> EXTRACTED RECORDS:
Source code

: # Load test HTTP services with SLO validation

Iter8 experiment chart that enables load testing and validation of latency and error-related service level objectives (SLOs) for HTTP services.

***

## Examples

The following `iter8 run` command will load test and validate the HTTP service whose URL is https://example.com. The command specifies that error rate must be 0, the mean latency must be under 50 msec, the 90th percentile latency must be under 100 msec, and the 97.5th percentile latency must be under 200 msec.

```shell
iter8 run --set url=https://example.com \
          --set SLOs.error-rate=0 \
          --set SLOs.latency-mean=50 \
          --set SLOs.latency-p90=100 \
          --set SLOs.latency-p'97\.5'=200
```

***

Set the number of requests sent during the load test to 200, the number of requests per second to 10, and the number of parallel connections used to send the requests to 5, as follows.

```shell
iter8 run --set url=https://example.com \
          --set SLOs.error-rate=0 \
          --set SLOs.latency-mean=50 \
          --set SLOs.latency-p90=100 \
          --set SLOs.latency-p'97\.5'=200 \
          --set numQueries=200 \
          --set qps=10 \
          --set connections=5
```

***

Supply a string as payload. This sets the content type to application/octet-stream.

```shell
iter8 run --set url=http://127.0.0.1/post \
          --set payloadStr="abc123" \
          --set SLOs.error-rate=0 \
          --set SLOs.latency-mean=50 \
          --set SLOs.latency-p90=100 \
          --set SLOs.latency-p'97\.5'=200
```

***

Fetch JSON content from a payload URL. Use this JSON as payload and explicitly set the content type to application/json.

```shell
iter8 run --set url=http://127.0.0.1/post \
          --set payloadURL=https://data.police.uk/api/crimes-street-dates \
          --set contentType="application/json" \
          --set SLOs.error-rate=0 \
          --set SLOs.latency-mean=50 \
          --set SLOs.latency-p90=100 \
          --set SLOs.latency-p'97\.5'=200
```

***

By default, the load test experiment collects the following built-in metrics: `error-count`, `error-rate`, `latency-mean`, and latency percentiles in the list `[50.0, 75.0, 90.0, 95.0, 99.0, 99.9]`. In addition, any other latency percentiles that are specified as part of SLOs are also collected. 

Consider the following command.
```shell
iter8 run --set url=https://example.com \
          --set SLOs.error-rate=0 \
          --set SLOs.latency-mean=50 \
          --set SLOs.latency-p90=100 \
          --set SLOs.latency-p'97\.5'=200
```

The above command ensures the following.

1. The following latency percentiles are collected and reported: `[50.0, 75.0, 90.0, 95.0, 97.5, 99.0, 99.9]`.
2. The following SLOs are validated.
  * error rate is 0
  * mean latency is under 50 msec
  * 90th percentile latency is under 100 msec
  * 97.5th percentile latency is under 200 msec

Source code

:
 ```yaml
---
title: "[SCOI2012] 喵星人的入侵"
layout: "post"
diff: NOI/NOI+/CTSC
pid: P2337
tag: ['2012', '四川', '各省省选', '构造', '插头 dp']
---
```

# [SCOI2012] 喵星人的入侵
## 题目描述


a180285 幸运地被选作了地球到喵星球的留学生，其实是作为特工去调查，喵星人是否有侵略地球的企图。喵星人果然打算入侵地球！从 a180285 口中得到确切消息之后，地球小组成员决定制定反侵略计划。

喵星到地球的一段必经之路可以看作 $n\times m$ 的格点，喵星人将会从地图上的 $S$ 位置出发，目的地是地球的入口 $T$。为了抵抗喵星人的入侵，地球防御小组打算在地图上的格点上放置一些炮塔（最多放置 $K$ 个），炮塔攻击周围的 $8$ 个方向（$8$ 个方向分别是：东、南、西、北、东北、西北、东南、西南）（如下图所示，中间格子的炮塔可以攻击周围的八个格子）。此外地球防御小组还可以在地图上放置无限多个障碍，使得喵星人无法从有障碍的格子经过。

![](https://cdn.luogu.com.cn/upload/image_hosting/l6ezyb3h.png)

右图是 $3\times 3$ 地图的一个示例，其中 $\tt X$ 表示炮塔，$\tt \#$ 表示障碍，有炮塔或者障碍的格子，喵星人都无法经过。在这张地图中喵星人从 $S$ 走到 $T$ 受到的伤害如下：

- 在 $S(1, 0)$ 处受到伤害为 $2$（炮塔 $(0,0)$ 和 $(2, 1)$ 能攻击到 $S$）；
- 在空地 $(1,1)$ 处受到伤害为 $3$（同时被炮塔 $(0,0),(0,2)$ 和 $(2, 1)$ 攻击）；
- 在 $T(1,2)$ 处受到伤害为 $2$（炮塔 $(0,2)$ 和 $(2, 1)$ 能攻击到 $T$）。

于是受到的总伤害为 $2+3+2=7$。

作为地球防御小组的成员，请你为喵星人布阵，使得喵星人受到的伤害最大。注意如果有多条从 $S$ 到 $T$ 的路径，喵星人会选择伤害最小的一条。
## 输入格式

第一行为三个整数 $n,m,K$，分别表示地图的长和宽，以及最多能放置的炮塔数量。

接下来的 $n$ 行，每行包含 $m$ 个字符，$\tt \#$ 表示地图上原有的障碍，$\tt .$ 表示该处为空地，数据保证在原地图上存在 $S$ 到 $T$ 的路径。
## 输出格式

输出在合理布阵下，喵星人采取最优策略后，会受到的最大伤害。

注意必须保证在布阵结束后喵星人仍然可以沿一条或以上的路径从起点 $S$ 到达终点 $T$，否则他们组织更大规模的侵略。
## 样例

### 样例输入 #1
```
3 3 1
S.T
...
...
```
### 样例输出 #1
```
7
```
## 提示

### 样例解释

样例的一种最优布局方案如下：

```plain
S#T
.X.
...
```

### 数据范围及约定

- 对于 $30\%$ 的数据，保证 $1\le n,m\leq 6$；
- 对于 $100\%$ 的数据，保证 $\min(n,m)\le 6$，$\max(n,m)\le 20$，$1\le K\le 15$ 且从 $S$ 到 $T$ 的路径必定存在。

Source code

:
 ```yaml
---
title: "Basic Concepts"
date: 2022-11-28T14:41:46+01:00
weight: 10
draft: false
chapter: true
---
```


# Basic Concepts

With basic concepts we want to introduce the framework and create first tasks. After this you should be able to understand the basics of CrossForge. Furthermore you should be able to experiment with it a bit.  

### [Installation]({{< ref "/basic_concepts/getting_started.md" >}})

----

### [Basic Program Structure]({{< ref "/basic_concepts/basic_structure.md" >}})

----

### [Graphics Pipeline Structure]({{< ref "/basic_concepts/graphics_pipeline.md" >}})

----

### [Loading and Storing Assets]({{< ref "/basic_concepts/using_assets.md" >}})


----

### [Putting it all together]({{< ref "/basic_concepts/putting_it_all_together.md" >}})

> PROBLEM TO SOLVE: Reply with one number: the count of lines in the entries that include the word "experiment".

> ANSWER TO THIS PROBLEM: 3